● Prompt
Filter the entries for lines with the word "Titech".

[Excerpted records Boundary: Start]

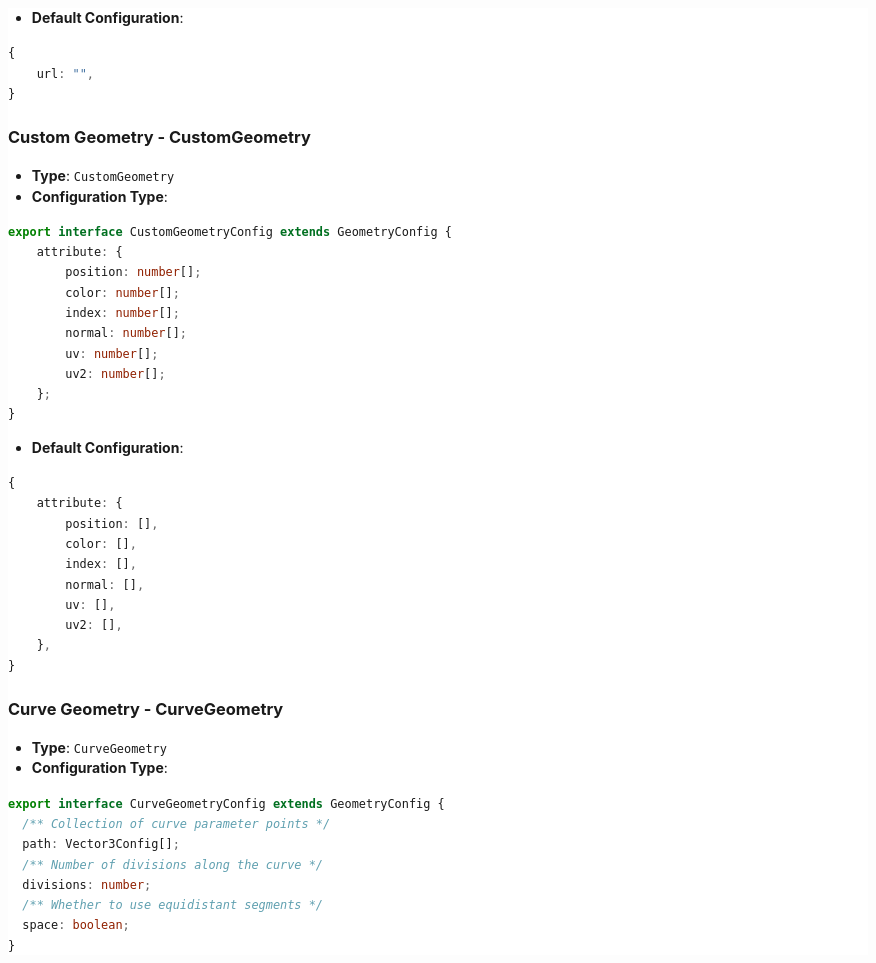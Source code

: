 - **Default Configuration**:

```ts
{
    url: "",
}
```

### Custom Geometry - CustomGeometry

- **Type**: `CustomGeometry`
- **Configuration Type**:

```ts
export interface CustomGeometryConfig extends GeometryConfig {
    attribute: {
        position: number[];
        color: number[];
        index: number[];
        normal: number[];
        uv: number[];
        uv2: number[];
    };
}
```

- **Default Configuration**:

```ts
{
    attribute: {
        position: [],
        color: [],
        index: [],
        normal: [],
        uv: [],
        uv2: [],
    },
}
```

### Curve Geometry - CurveGeometry

- **Type**: `CurveGeometry`
- **Configuration Type**:

```ts
export interface CurveGeometryConfig extends GeometryConfig {
  /** Collection of curve parameter points */
  path: Vector3Config[];
  /** Number of divisions along the curve */
  divisions: number;
  /** Whether to use equidistant segments */
  space: boolean;
}
```
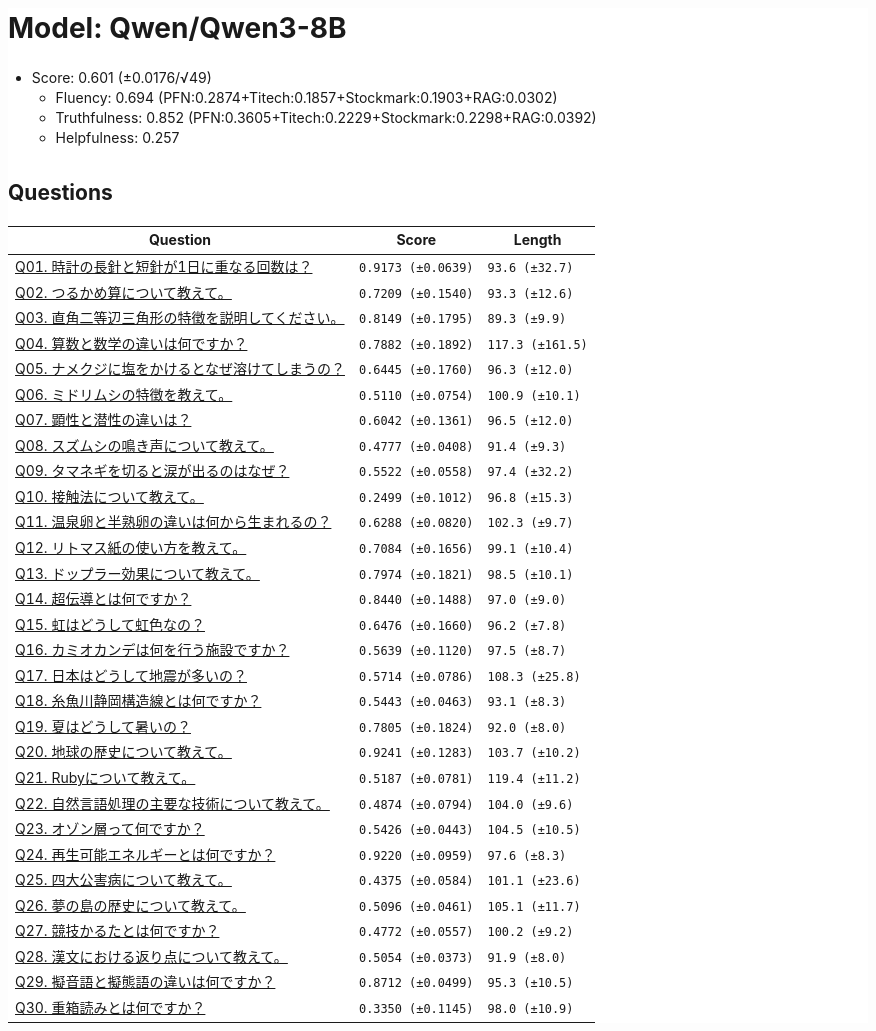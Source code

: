 # Model: Qwen/Qwen3-8B



- Score: 0.601 (±0.0176/√49)
  - Fluency: 0.694 (PFN:0.2874+Titech:0.1857+Stockmark:0.1903+RAG:0.0302)
  - Truthfulness: 0.852 (PFN:0.3605+Titech:0.2229+Stockmark:0.2298+RAG:0.0392)
  - Helpfulness: 0.257
## Questions

| Question | Score | Length |
|----------|-------|--------|
| [Q01. 時計の長針と短針が1日に重なる回数は？](#Q01) | <code>0.9173 (±0.0639)</code> | <code>93.6 (±32.7)</code> |
| [Q02. つるかめ算について教えて。](#Q02) | <code>0.7209 (±0.1540)</code> | <code>93.3 (±12.6)</code> |
| [Q03. 直角二等辺三角形の特徴を説明してください。](#Q03) | <code>0.8149 (±0.1795)</code> | <code>89.3 (±9.9)</code> |
| [Q04. 算数と数学の違いは何ですか？](#Q04) | <code>0.7882 (±0.1892)</code> | <code>117.3 (±161.5)</code> |
| [Q05. ナメクジに塩をかけるとなぜ溶けてしまうの？](#Q05) | <code>0.6445 (±0.1760)</code> | <code>96.3 (±12.0)</code> |
| [Q06. ミドリムシの特徴を教えて。](#Q06) | <code>0.5110 (±0.0754)</code> | <code>100.9 (±10.1)</code> |
| [Q07. 顕性と潜性の違いは？](#Q07) | <code>0.6042 (±0.1361)</code> | <code>96.5 (±12.0)</code> |
| [Q08. スズムシの鳴き声について教えて。](#Q08) | <code>0.4777 (±0.0408)</code> | <code>91.4 (±9.3)</code> |
| [Q09. タマネギを切ると涙が出るのはなぜ？](#Q09) | <code>0.5522 (±0.0558)</code> | <code>97.4 (±32.2)</code> |
| [Q10. 接触法について教えて。](#Q10) | <code>0.2499 (±0.1012)</code> | <code>96.8 (±15.3)</code> |
| [Q11. 温泉卵と半熟卵の違いは何から生まれるの？](#Q11) | <code>0.6288 (±0.0820)</code> | <code>102.3 (±9.7)</code> |
| [Q12. リトマス紙の使い方を教えて。](#Q12) | <code>0.7084 (±0.1656)</code> | <code>99.1 (±10.4)</code> |
| [Q13. ドップラー効果について教えて。](#Q13) | <code>0.7974 (±0.1821)</code> | <code>98.5 (±10.1)</code> |
| [Q14. 超伝導とは何ですか？](#Q14) | <code>0.8440 (±0.1488)</code> | <code>97.0 (±9.0)</code> |
| [Q15. 虹はどうして虹色なの？](#Q15) | <code>0.6476 (±0.1660)</code> | <code>96.2 (±7.8)</code> |
| [Q16. カミオカンデは何を行う施設ですか？](#Q16) | <code>0.5639 (±0.1120)</code> | <code>97.5 (±8.7)</code> |
| [Q17. 日本はどうして地震が多いの？](#Q17) | <code>0.5714 (±0.0786)</code> | <code>108.3 (±25.8)</code> |
| [Q18. 糸魚川静岡構造線とは何ですか？](#Q18) | <code>0.5443 (±0.0463)</code> | <code>93.1 (±8.3)</code> |
| [Q19. 夏はどうして暑いの？](#Q19) | <code>0.7805 (±0.1824)</code> | <code>92.0 (±8.0)</code> |
| [Q20. 地球の歴史について教えて。](#Q20) | <code>0.9241 (±0.1283)</code> | <code>103.7 (±10.2)</code> |
| [Q21. Rubyについて教えて。](#Q21) | <code>0.5187 (±0.0781)</code> | <code>119.4 (±11.2)</code> |
| [Q22. 自然言語処理の主要な技術について教えて。](#Q22) | <code>0.4874 (±0.0794)</code> | <code>104.0 (±9.6)</code> |
| [Q23. オゾン層って何ですか？](#Q23) | <code>0.5426 (±0.0443)</code> | <code>104.5 (±10.5)</code> |
| [Q24. 再生可能エネルギーとは何ですか？](#Q24) | <code>0.9220 (±0.0959)</code> | <code>97.6 (±8.3)</code> |
| [Q25. 四大公害病について教えて。](#Q25) | <code>0.4375 (±0.0584)</code> | <code>101.1 (±23.6)</code> |
| [Q26. 夢の島の歴史について教えて。](#Q26) | <code>0.5096 (±0.0461)</code> | <code>105.1 (±11.7)</code> |
| [Q27. 競技かるたとは何ですか？](#Q27) | <code>0.4772 (±0.0557)</code> | <code>100.2 (±9.2)</code> |
| [Q28. 漢文における返り点について教えて。](#Q28) | <code>0.5054 (±0.0373)</code> | <code>91.9 (±8.0)</code> |
| [Q29. 擬音語と擬態語の違いは何ですか？](#Q29) | <code>0.8712 (±0.0499)</code> | <code>95.3 (±10.5)</code> |
| [Q30. 重箱読みとは何ですか？](#Q30) | <code>0.3350 (±0.1145)</code> | <code>98.0 (±10.9)</code> |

[Excerpted records Boundary: End]

● Worked solution
  - Fluency: 0.694 (PFN:0.2874+Titech:0.1857+Stockmark:0.1903+RAG:0.0302)
  - Truthfulness: 0.852 (PFN:0.3605+Titech:0.2229+Stockmark:0.2298+RAG:0.0392)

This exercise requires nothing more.